В немецкую оккупацию Емельян, прибившийся к немцам, занимавший какой-то пост в комендатуре, а по сути рыскавший в поисках ценностей (большая часть – новым хозяевам, немного – себе), держал Нюраню на коротком поводке. Потому что она притащила жидовку с ребенком. На улице нашла рожающую, приняла младенца и приволокла их в дом. Емельян, конечно же, избавился бы от опасных квартирантов, но ненаглядная доченька Кларочка прикипела к Ревеке, спешно переименованной в Раю. Жидовка учила Кларочку игре на фортепиано, прежде используемом как подставка для горшков с цветами, азбуке, рисованию – словом, такую гувернантку еще поищи. А главное, с уст обожаемой дочери не сходило: Рая то, Рая се, мы с Раей… Дочь была для Емельяна маленьким божеством. Ее веление – законом. Этот закон позволял еще и своенравной гордячке Нюране показывать, кто в доме хозяин. Но Емельян не простофиля! Он себя обезопасил: написал заявление немецкому оккупационному командованию. Мол, придя домой, обнаружил, что его жена укрывает незарегистрированную еврейку с ребенком. Вдруг внезапная облава: вот вам заявление! Собирался завтра отдать.

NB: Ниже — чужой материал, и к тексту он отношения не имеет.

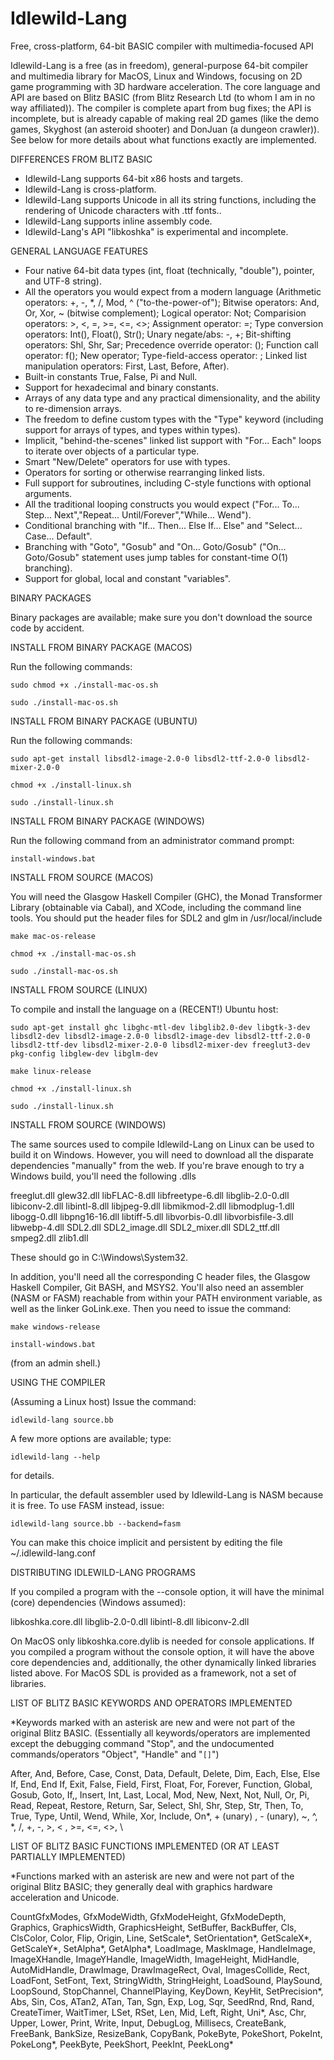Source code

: # Idlewild-Lang
Free, cross-platform, 64-bit BASIC compiler with multimedia-focused API

Idlewild-Lang is a free (as in freedom), general-purpose 64-bit compiler and multimedia library for MacOS, Linux and Windows, focusing on 2D game programming with 3D hardware acceleration. The core language and API are based on Blitz BASIC (from Blitz Research Ltd (to whom I am in no way affiliated)). The compiler is complete apart from bug fixes; the API is incomplete, but is already capable of making real 2D games (like the demo games, Skyghost (an asteroid shooter) and DonJuan (a dungeon crawler)). See below for more details about what functions exactly are implemented.

DIFFERENCES FROM BLITZ BASIC

- Idlewild-Lang supports 64-bit x86 hosts and targets.
- Idlewild-Lang is cross-platform.
- Idlewild-Lang supports Unicode in all its string functions, including the rendering of Unicode characters with .ttf fonts..
- Idlewild-Lang supports inline assembly code.
- Idlewild-Lang's API "libkoshka" is experimental and incomplete.

GENERAL LANGUAGE FEATURES

- Four native 64-bit data types (int, float (technically, "double"), pointer, and UTF-8 string).
- All the operators you would expect from a modern language (Arithmetic operators: +, -, \*, /, Mod, ^ ("to-the-power-of"); Bitwise operators: And, Or, Xor, ~ (bitwise complement); Logical operator: Not; Comparision operators: >, <, =, >=, <=, <>; Assignment operator: =; Type conversion operators: Int(), Float(), Str(); Unary negate/abs: -, +; Bit-shifting operators: Shl, Shr, Sar; Precedence override operator: (); Function call operator: f(); New operator; Type-field-access operator: \; Linked list manipulation operators: First, Last, Before, After).
- Built-in constants True, False, Pi and Null.
- Support for hexadecimal and binary constants.
- Arrays of any data type and any practical dimensionality, and the ability to re-dimension arrays.
- The freedom to define custom types with the "Type" keyword (including support for arrays of types, and types within types).
- Implicit, "behind-the-scenes" linked list support with "For... Each" loops to iterate over objects of a particular type.
- Smart "New/Delete" operators for use with types.
- Operators for sorting or otherwise rearranging linked lists.
- Full support for subroutines, including C-style functions with optional arguments.
- All the traditional looping constructs you would expect ("For... To... Step... Next","Repeat... Until/Forever","While... Wend").
- Conditional branching with "If... Then... Else If... Else" and "Select... Case... Default".
- Branching with "Goto", "Gosub" and "On... Goto/Gosub" ("On... Goto/Gosub" statement uses jump tables for constant-time O(1) branching).
- Support for global, local and constant "variables".

BINARY PACKAGES

Binary packages are available; make sure you don't download the source code by accident.

INSTALL FROM BINARY PACKAGE (MACOS)

Run the following commands:

`sudo chmod +x ./install-mac-os.sh`

`sudo ./install-mac-os.sh`

INSTALL FROM BINARY PACKAGE (UBUNTU)

Run the following commands:

`sudo apt-get install libsdl2-image-2.0-0 libsdl2-ttf-2.0-0 libsdl2-mixer-2.0-0`

`chmod +x ./install-linux.sh`

`sudo ./install-linux.sh`

INSTALL FROM BINARY PACKAGE (WINDOWS)

Run the following command from an administrator command prompt:

`install-windows.bat`

INSTALL FROM SOURCE (MACOS)

You will need the Glasgow Haskell Compiler (GHC), the Monad Transformer Library (obtainable via Cabal), and XCode, including the command line tools. You should put the header files for SDL2 and glm in /usr/local/include

`make mac-os-release`

`chmod +x ./install-mac-os.sh`

`sudo ./install-mac-os.sh`

INSTALL FROM SOURCE (LINUX)

To compile and install the language on a (RECENT!) Ubuntu host:

`sudo apt-get install ghc libghc-mtl-dev libglib2.0-dev libgtk-3-dev libsdl2-dev libsdl2-image-2.0-0 libsdl2-image-dev libsdl2-ttf-2.0-0 libsdl2-ttf-dev libsdl2-mixer-2.0-0 libsdl2-mixer-dev freeglut3-dev pkg-config libglew-dev libglm-dev`

`make linux-release`

`chmod +x ./install-linux.sh`

`sudo ./install-linux.sh`

INSTALL FROM SOURCE (WINDOWS)

The same sources used to compile Idlewild-Lang on Linux can be used to build it on Windows. However, you will need to download all the disparate dependencies "manually" from the web. If you're brave enough to try a Windows build, you'll need the following .dlls

freeglut.dll
glew32.dll
libFLAC-8.dll
libfreetype-6.dll
libglib-2.0-0.dll
libiconv-2.dll
libintl-8.dll
libjpeg-9.dll
libmikmod-2.dll
libmodplug-1.dll
libogg-0.dll
libpng16-16.dll
libtiff-5.dll
libvorbis-0.dll
libvorbisfile-3.dll
libwebp-4.dll
SDL2.dll
SDL2_image.dll
SDL2_mixer.dll
SDL2_ttf.dll
smpeg2.dll
zlib1.dll

These should go in C:\Windows\System32.

In addition, you'll need all the corresponding C header files, the Glasgow Haskell Compiler, Git BASH, and MSYS2. You'll also need an assembler (NASM or FASM) reachable from within your PATH environment variable, as well as the linker GoLink.exe. Then you need to issue the command:

`make windows-release`

`install-windows.bat`

(from an admin shell.)

USING THE COMPILER

(Assuming a Linux host) Issue the command:

`idlewild-lang source.bb`

A few more options are available; type:

`idlewild-lang --help`

for details.

In particular, the default assembler used by Idlewild-Lang is NASM because it is free. To use FASM instead, issue:

`idlewild-lang source.bb --backend=fasm`

You can make this choice implicit and persistent by editing the file ~/.idlewild-lang.conf

DISTRIBUTING IDLEWILD-LANG PROGRAMS

If you compiled a program with the --console option, it will have the minimal (core) dependencies (Windows assumed):

libkoshka.core.dll
libglib-2.0-0.dll
libintl-8.dll
libiconv-2.dll

On MacOS only libkoshka.core.dylib is needed for console applications.
If you compiled a program without the console option, it will have the above core dependencies and, additionally, the other dynamically linked libraries listed above. For MacOS SDL is provided as a framework, not a set of libraries.

LIST OF BLITZ BASIC KEYWORDS AND OPERATORS IMPLEMENTED

\*Keywords marked with an asterisk are new and were not part of the original Blitz BASIC.
(Essentially all keywords/operators are implemented except the debugging command "Stop", and the undocumented commands/operators "Object", "Handle" and "`[]`")

After, And, Before, Case, Const, Data, Default, Delete, Dim, Each, Else, Else If, End, End If, Exit, False, Field, First, Float, For, Forever, Function, Global, Gosub, Goto, If,, Insert, Int, Last, Local, Mod, New, Next, Not, Null, Or, Pi, Read, Repeat, Restore, Return, Sar, Select, Shl, Shr, Step, Str, Then, To, True, Type, Until, Wend, While, Xor, Include, On\*, + (unary) , - (unary), ~, ^, \*, /, +, -, >, < , >=, <=, <>, \

LIST OF BLITZ BASIC FUNCTIONS IMPLEMENTED (OR AT LEAST PARTIALLY IMPLEMENTED)

\*Functions marked with an asterisk are new and were not part of the original Blitz BASIC; they generally deal with graphics hardware acceleration and Unicode.

CountGfxModes, GfxModeWidth, GfxModeHeight, GfxModeDepth, Graphics, GraphicsWidth, GraphicsHeight, SetBuffer, BackBuffer, Cls, ClsColor, Color, Flip, Origin, Line, SetScale\*, SetOrientation\*, GetScaleX\*, GetScaleY\*, SetAlpha\*, GetAlpha\*, LoadImage, MaskImage, HandleImage, ImageXHandle, ImageYHandle, ImageWidth, ImageHeight, MidHandle, AutoMidHandle, DrawImage, DrawImageRect, Oval, ImagesCollide, Rect, LoadFont, SetFont, Text, StringWidth, StringHeight, LoadSound, PlaySound, LoopSound, StopChannel, ChannelPlaying, KeyDown, KeyHit, SetPrecision\*, Abs, Sin, Cos, ATan2, ATan, Tan, Sgn, Exp, Log, Sqr, SeedRnd, Rnd, Rand, CreateTimer, WaitTimer, LSet, RSet, Len, Mid, Left, Right, Uni\*, Asc, Chr, Upper, Lower, Print, Write, Input, DebugLog, Millisecs, CreateBank, FreeBank, BankSize, ResizeBank, CopyBank, PokeByte, PokeShort, PokeInt, PokeLong\*, PeekByte, PeekShort, PeekInt, PeekLong\*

Когда пришли наши, Емельян сгинул, не попрощавшись даже с любимой доченькой. Нюраня раздавала вещи и обнаружила заявление-донос, спрятанное в голенище хромового сапога. Почему-то не порвала, не выбросила. В отличие от дочери, которая постоянно ныла: «где мой папочка, когда придет папочка», Нюраня испытывала громадное облегчение. Точно у нее вырвали из горла кость, которая много времени не давала ни дышать, ни глотать свободно.
Во время суда, пока ее не вызвали, Нюраня то и дело поворачивала голову, смотрела на мужа. Жалкий, несчастный, с бритой головой и со щетиной на дряблых щеках. Трясущийся, похожий на перенесшего тиф или хронически больного злостной малярией. Это ее муж и отец единственного ребенка.
В который раз Нюраня спросила себя: «Стоило?»
Стоило выходить замуж за Емельяна? Вырваться из глуши, из провинциальной больнички в Курской области, где по сорок больных в день, и она, деревенская девушка, без документов, дочь раскулаченных в далекой Сибири, нахватавшаяся отрывочных знаний, ведет прием, потому что фельдшер-акушер Ольга Ивановна рухнула в полном изнеможении. Не столько понимая диагноз, сколько прислушиваясь к интуиции и поддерживая значимость лица, Нюраня со строгим видом вручала порошки (подкрашенный мел, вчера толкла, других лекарств нет) и велела принимать утром, в обед и вечером. А не так, как делают курские дураки! Взял и заглотал разом – чтоб скорей помогло. Важен процесс! Процесс лечения. И ведь помогало! У нее было прозвище Сибирячка, и шла молва: если Сибирячка «даст процесс», то точно поможет. А если про «процесс» не заикнется, то пиши пропало.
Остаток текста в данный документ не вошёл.